Source records:
○ ○ ○ ○ ○

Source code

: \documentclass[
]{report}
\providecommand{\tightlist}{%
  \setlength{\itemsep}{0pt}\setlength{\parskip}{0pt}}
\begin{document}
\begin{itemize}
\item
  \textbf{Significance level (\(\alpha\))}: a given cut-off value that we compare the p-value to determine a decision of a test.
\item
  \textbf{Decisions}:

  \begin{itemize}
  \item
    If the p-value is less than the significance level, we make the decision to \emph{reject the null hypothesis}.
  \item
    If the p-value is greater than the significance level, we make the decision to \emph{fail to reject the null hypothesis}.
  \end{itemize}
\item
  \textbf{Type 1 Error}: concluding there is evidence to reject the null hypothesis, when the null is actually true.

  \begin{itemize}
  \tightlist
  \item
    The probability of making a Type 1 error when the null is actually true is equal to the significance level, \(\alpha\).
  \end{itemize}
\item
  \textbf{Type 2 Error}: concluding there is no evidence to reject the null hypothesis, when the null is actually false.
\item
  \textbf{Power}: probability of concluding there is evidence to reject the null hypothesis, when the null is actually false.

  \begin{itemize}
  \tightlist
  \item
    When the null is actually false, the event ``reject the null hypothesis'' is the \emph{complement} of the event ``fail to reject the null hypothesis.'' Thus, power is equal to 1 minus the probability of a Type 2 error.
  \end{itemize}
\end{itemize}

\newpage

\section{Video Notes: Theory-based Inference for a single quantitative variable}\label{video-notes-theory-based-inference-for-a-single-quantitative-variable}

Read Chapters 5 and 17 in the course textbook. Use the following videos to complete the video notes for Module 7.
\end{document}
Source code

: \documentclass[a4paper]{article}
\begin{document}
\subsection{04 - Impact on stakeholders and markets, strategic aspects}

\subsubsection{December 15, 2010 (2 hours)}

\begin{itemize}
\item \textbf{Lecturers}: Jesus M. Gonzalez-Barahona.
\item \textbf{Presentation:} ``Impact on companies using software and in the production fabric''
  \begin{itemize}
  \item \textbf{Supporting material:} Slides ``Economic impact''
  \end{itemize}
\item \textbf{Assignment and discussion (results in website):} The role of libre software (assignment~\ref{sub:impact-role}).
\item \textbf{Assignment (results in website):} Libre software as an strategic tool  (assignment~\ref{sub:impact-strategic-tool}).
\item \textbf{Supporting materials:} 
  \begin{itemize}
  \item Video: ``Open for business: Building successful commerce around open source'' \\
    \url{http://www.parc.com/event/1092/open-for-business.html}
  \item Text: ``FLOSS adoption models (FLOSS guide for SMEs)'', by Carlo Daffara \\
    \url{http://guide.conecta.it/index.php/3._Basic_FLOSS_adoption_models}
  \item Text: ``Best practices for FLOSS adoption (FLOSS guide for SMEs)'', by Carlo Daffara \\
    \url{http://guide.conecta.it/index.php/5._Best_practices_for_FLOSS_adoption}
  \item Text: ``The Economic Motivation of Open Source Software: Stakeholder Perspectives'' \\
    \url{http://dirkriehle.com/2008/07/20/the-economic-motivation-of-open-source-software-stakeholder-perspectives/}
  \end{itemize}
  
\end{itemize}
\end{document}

○ ○ ○ ○ ○

Problem statement ->
Transcribe all of the records exactly.

Problem solution ->
Source code

: \documentclass[
]{report}
\providecommand{\tightlist}{%
  \setlength{\itemsep}{0pt}\setlength{\parskip}{0pt}}
\begin{document}
\begin{itemize}
\item
  \textbf{Significance level (\(\alpha\))}: a given cut-off value that we compare the p-value to determine a decision of a test.
\item
  \textbf{Decisions}:

  \begin{itemize}
  \item
    If the p-value is less than the significance level, we make the decision to \emph{reject the null hypothesis}.
  \item
    If the p-value is greater than the significance level, we make the decision to \emph{fail to reject the null hypothesis}.
  \end{itemize}
\item
  \textbf{Type 1 Error}: concluding there is evidence to reject the null hypothesis, when the null is actually true.

  \begin{itemize}
  \tightlist
  \item
    The probability of making a Type 1 error when the null is actually true is equal to the significance level, \(\alpha\).
  \end{itemize}
\item
  \textbf{Type 2 Error}: concluding there is no evidence to reject the null hypothesis, when the null is actually false.
\item
  \textbf{Power}: probability of concluding there is evidence to reject the null hypothesis, when the null is actually false.

  \begin{itemize}
  \tightlist
  \item
    When the null is actually false, the event ``reject the null hypothesis'' is the \emph{complement} of the event ``fail to reject the null hypothesis.'' Thus, power is equal to 1 minus the probability of a Type 2 error.
  \end{itemize}
\end{itemize}

\newpage

\section{Video Notes: Theory-based Inference for a single quantitative variable}\label{video-notes-theory-based-inference-for-a-single-quantitative-variable}

Read Chapters 5 and 17 in the course textbook. Use the following videos to complete the video notes for Module 7.
\end{document}
Source code

: \documentclass[a4paper]{article}
\begin{document}
\subsection{04 - Impact on stakeholders and markets, strategic aspects}

\subsubsection{December 15, 2010 (2 hours)}

\begin{itemize}
\item \textbf{Lecturers}: Jesus M. Gonzalez-Barahona.
\item \textbf{Presentation:} ``Impact on companies using software and in the production fabric''
  \begin{itemize}
  \item \textbf{Supporting material:} Slides ``Economic impact''
  \end{itemize}
\item \textbf{Assignment and discussion (results in website):} The role of libre software (assignment~\ref{sub:impact-role}).
\item \textbf{Assignment (results in website):} Libre software as an strategic tool  (assignment~\ref{sub:impact-strategic-tool}).
\item \textbf{Supporting materials:} 
  \begin{itemize}
  \item Video: ``Open for business: Building successful commerce around open source'' \\
    \url{http://www.parc.com/event/1092/open-for-business.html}
  \item Text: ``FLOSS adoption models (FLOSS guide for SMEs)'', by Carlo Daffara \\
    \url{http://guide.conecta.it/index.php/3._Basic_FLOSS_adoption_models}
  \item Text: ``Best practices for FLOSS adoption (FLOSS guide for SMEs)'', by Carlo Daffara \\
    \url{http://guide.conecta.it/index.php/5._Best_practices_for_FLOSS_adoption}
  \item Text: ``The Economic Motivation of Open Source Software: Stakeholder Perspectives'' \\
    \url{http://dirkriehle.com/2008/07/20/the-economic-motivation-of-open-source-software-stakeholder-perspectives/}
  \end{itemize}
  
\end{itemize}
\end{document}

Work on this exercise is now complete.